_REQUIRED ACTION_
The records below are made of lines; count those holding the word "time" and give the number only.

[Stored dataset items]
= Beginning of Section =

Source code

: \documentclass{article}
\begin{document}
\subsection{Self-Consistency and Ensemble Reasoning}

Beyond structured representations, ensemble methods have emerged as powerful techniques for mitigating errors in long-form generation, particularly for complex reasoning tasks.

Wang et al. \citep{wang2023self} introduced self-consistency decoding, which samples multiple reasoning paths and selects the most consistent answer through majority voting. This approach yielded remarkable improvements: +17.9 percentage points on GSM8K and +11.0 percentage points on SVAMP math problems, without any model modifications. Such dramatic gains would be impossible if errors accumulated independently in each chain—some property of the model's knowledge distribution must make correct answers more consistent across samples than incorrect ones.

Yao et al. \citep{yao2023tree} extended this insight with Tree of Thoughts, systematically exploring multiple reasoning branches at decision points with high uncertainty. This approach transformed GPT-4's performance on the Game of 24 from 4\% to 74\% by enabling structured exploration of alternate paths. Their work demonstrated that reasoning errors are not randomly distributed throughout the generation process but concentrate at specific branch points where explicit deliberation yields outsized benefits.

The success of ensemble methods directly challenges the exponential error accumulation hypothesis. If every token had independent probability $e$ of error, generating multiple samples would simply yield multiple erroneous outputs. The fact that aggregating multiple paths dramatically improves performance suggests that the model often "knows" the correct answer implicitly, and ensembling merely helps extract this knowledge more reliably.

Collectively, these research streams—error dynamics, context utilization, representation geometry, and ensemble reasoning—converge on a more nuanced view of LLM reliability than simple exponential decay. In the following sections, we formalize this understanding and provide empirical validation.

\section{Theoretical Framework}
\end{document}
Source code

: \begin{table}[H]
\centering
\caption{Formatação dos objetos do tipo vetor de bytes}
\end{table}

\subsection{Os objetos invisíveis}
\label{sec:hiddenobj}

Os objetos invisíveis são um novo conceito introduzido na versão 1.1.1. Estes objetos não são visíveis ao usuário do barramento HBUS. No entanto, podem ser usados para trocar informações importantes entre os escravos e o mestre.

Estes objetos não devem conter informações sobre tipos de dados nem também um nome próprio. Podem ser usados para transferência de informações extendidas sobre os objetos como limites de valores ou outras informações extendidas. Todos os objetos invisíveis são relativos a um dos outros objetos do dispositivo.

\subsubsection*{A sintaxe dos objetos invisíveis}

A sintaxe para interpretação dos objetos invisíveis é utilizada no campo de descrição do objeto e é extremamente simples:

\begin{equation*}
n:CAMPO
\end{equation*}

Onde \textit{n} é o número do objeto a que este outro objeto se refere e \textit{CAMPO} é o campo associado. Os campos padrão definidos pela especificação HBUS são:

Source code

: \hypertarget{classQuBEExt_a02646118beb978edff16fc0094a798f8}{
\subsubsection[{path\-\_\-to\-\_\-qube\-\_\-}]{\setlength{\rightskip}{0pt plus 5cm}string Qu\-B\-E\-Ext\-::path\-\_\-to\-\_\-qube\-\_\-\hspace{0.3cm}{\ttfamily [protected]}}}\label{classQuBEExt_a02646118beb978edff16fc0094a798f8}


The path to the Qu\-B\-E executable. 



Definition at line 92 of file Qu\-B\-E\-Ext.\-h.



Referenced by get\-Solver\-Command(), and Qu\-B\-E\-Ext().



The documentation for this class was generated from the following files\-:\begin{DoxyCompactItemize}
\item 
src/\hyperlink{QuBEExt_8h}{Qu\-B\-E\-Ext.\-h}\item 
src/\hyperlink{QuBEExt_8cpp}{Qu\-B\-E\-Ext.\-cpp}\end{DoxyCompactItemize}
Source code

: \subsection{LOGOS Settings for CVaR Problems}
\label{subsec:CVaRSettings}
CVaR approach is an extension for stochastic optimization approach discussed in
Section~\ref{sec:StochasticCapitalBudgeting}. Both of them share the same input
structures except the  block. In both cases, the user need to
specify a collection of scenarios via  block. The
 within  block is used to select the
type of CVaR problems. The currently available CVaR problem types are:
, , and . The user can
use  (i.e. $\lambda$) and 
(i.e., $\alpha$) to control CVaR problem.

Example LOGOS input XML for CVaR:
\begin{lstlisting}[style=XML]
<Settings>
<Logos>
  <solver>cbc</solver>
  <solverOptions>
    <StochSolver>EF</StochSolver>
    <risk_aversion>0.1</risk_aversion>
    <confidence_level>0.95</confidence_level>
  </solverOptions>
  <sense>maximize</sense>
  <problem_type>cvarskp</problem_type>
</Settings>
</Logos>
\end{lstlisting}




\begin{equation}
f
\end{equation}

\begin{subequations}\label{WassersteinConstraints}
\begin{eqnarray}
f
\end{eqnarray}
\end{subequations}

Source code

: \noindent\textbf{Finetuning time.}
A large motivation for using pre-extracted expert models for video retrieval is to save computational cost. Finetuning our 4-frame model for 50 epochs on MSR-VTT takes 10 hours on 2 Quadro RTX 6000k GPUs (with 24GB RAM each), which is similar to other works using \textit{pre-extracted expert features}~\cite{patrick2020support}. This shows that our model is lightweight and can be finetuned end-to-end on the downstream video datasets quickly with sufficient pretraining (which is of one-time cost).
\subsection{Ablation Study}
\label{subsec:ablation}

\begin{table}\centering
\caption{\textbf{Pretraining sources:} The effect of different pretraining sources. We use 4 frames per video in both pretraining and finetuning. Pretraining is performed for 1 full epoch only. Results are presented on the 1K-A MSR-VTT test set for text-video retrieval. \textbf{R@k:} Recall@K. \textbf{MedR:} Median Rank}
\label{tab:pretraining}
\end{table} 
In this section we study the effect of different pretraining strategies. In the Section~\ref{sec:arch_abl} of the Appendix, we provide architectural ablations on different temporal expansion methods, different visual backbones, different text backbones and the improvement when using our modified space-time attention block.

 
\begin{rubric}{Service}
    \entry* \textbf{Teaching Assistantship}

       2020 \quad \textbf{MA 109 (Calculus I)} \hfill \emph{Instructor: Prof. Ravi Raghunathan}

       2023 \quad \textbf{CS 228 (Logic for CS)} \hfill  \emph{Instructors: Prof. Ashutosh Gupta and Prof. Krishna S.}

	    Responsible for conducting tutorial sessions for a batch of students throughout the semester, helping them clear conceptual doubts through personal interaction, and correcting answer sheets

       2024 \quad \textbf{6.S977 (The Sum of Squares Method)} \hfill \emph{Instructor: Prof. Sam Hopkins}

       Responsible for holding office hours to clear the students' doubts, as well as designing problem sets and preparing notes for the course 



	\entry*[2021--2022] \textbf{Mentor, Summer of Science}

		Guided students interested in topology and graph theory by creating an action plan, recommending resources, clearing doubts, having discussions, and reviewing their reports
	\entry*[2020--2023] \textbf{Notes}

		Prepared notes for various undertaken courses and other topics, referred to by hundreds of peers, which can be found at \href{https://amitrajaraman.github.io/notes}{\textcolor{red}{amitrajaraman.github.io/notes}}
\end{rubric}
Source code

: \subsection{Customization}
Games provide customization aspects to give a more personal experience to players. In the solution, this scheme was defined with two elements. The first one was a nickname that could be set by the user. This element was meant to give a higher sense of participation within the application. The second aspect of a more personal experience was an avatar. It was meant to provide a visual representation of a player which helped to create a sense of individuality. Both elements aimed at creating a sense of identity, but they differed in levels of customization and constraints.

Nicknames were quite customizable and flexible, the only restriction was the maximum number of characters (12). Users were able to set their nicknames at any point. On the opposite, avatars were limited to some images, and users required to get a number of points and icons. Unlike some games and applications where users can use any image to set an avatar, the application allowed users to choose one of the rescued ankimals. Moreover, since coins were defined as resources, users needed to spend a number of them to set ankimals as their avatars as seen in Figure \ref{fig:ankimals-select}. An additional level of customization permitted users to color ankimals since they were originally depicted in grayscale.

= End of Section =

_WRITTEN SOLUTION_
3